Из уважения к моим книжным занятиям меня выбрали заведующим полковой библиотекой, а начальство навязало мне обязательно сделать сообщение в общем собрании офицеров на присланную из штаба дивизии тему - "Характеристика современного боя пехоты". Не знаю почему, но сообщение моё произвело фурор и упрочило за мною реноме учёного и начитанного. Мои славные товарищи были до такой степени восхищены моим сообщением, что по окончании доклада, когда из собрания ушло высшее начальство, вздумали качать меня на "ура" на деревянных подмостках, сооружённых тогда для готовившегося любительского спектакля. Не довольствуясь этим, целая делегация офицеров отправилась на квартиру начальника штаба дивизии, полковника Разгонова, с ходатайством послать моё сообщение для напечатания в "Военном Сборнике"; они были уверены в том, что напечатанное сообщение прославит наш родной полк.
Упоминаю обо всём этом лишь для того, чтобы показать, насколько необыденным явлением было тогда среди офицерской молодёжи сколько-нибудь серьёзное книжное занятие, потому что сообщение, рукопись которого сохранилась у меня по сие время, нисколько не заслуживало восторгов товарищей.
К этому времени относится первая моя попытка в области литературы, по следующему поводу. Готовился к постановке в полковом собрании любительский спектакль, и, как водится, перессорились любители, раскололись на две партии. В одном партии, к которой принадлежал я - не как участник, а просто по симпатии - оказались две дамы и двое мужчин. Нужно было добыть пьесу, в которой были бы две роли дамских и две мужских, ни больше, ни меньше, и поставить этот спектакль четырёх, чтобы утереть нос противникам. Искал я, искал, и ничего не находил. Тогда я перевёл с немецкого пьесу Шиллера " Der Neffe als Onkel", где как раз имелся тот состав действующих лиц, который нужен был. Пьесу поставили и нос утёрли.
Моё заведование библиотекой оказалось чреватым некоторыми обстоятельствами, которые могли иметь весьма печальные для меня последствия. Дело в том, что в это время, летом 1882 г., последовал знаменитый мракобесный циркуляр министра Толстого об изъятии из обращения "Отечественных Записок", "Дела" и многих других книг, по особому списку, признанных зловредными. Исполнение этого циркуляра грозило опустошением нашей полковой библиотеки, весьма богатой, существовавшей свыше ста лет . Но ничего не поделаешь. Объявленный к исполнению циркуляр Толстого надо было исполнить. Я отбирал запрещённые книги и журналы, готовясь изъять их из обращения и запереть в особые шкафы, под замком и печатями.
Вдруг, однажды меня требуют к командиру полка. Надел я шашку и явился перед серые очи начальства. Нахожу настоящее заседание из трёх Командиров полков: кроме нашего тут был командир Тарутинского полка полковник Минут и командир Бородинского полка полковник Кузяевский. Мне задают вопрос, как я исполнил циркуляр об изъятии книг. Я докладываю, что книги изъяты из обращения, согласно циркуляру; никому не выдаются для чтения, заперты и запечатаны в особых шкафах.
Из обмена мнений и реплик между командирами узнаю, что у них возник такой вопрос: не следует ли понимать слово изъять, как изъять из существования, т.е., истребить, уничтожить? С этою целью оба командира приехали к нашему Фишеру, как к щедринской тётушке, посоветоваться, как быть.

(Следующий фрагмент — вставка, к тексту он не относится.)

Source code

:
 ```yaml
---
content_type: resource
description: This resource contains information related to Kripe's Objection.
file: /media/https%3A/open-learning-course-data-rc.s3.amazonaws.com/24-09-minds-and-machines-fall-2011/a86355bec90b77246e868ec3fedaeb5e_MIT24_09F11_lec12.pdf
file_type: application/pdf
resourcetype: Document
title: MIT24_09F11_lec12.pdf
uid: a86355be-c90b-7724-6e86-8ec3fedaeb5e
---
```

Наш немец, чуждый тонкостей русского языка, впервые услышал, что слову "изъять" можно придать ещё такое толкование как уничтожить, и решил, конечно, что лучше переусердствовать, чем наоборот.
Решили все три командира: вредные книги уничтожить, т.е. сжечь.
Поздно вечером я прочёл в приказе по полку: "Во исполнение... и прочее, предписывается под наблюдением командира 3-го батальона подполковника Бочарова упомянутые книги отобрать и уничтожить".